Collected data entries
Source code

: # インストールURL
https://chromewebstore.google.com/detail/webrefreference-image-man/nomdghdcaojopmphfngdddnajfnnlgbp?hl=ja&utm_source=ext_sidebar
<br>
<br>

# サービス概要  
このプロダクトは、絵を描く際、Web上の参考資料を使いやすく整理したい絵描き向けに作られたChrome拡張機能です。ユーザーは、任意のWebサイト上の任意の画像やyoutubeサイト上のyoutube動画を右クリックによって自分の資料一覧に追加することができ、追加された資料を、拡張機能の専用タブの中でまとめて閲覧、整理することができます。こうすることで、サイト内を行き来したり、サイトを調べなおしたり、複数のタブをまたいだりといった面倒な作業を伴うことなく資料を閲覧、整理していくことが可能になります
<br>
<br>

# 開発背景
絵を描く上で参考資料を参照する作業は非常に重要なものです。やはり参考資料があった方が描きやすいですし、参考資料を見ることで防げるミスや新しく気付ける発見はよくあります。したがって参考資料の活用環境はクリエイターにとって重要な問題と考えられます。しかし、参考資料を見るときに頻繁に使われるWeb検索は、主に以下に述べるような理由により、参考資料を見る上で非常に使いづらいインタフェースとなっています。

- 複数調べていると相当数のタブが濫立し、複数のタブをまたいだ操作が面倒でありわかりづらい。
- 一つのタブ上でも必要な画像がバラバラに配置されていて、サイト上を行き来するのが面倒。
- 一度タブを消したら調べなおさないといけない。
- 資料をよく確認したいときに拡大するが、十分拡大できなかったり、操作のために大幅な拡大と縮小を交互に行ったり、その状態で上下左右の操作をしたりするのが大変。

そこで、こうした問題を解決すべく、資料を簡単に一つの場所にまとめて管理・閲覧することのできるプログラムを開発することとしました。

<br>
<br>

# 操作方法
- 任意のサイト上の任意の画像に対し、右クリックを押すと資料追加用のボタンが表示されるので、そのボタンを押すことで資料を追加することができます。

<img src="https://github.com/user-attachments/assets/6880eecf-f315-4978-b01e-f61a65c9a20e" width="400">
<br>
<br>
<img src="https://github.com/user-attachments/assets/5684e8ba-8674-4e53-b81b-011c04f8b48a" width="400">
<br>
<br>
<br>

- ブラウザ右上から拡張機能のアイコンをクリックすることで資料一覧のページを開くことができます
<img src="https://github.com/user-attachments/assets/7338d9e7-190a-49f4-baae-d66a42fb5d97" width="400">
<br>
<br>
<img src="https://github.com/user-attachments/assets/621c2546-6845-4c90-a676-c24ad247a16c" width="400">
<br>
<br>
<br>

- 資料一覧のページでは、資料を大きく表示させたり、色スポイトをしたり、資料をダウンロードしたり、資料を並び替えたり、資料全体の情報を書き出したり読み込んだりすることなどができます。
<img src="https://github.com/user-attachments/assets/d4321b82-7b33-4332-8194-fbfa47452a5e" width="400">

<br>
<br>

**Directions:**
Give back all of the records exactly as they were provided above.

**Expected answer:**
Source code

: # インストールURL
https://chromewebstore.google.com/detail/webrefreference-image-man/nomdghdcaojopmphfngdddnajfnnlgbp?hl=ja&utm_source=ext_sidebar
<br>
<br>

# サービス概要  
このプロダクトは、絵を描く際、Web上の参考資料を使いやすく整理したい絵描き向けに作られたChrome拡張機能です。ユーザーは、任意のWebサイト上の任意の画像やyoutubeサイト上のyoutube動画を右クリックによって自分の資料一覧に追加することができ、追加された資料を、拡張機能の専用タブの中でまとめて閲覧、整理することができます。こうすることで、サイト内を行き来したり、サイトを調べなおしたり、複数のタブをまたいだりといった面倒な作業を伴うことなく資料を閲覧、整理していくことが可能になります
<br>
<br>

# 開発背景
絵を描く上で参考資料を参照する作業は非常に重要なものです。やはり参考資料があった方が描きやすいですし、参考資料を見ることで防げるミスや新しく気付ける発見はよくあります。したがって参考資料の活用環境はクリエイターにとって重要な問題と考えられます。しかし、参考資料を見るときに頻繁に使われるWeb検索は、主に以下に述べるような理由により、参考資料を見る上で非常に使いづらいインタフェースとなっています。

- 複数調べていると相当数のタブが濫立し、複数のタブをまたいだ操作が面倒でありわかりづらい。
- 一つのタブ上でも必要な画像がバラバラに配置されていて、サイト上を行き来するのが面倒。
- 一度タブを消したら調べなおさないといけない。
- 資料をよく確認したいときに拡大するが、十分拡大できなかったり、操作のために大幅な拡大と縮小を交互に行ったり、その状態で上下左右の操作をしたりするのが大変。

そこで、こうした問題を解決すべく、資料を簡単に一つの場所にまとめて管理・閲覧することのできるプログラムを開発することとしました。

<br>
<br>

# 操作方法
- 任意のサイト上の任意の画像に対し、右クリックを押すと資料追加用のボタンが表示されるので、そのボタンを押すことで資料を追加することができます。

<img src="https://github.com/user-attachments/assets/6880eecf-f315-4978-b01e-f61a65c9a20e" width="400">
<br>
<br>
<img src="https://github.com/user-attachments/assets/5684e8ba-8674-4e53-b81b-011c04f8b48a" width="400">
<br>
<br>
<br>

- ブラウザ右上から拡張機能のアイコンをクリックすることで資料一覧のページを開くことができます
<img src="https://github.com/user-attachments/assets/7338d9e7-190a-49f4-baae-d66a42fb5d97" width="400">
<br>
<br>
<img src="https://github.com/user-attachments/assets/621c2546-6845-4c90-a676-c24ad247a16c" width="400">
<br>
<br>
<br>

- 資料一覧のページでは、資料を大きく表示させたり、色スポイトをしたり、資料をダウンロードしたり、資料を並び替えたり、資料全体の情報を書き出したり読み込んだりすることなどができます。
<img src="https://github.com/user-attachments/assets/d4321b82-7b33-4332-8194-fbfa47452a5e" width="400">

<br>
<br>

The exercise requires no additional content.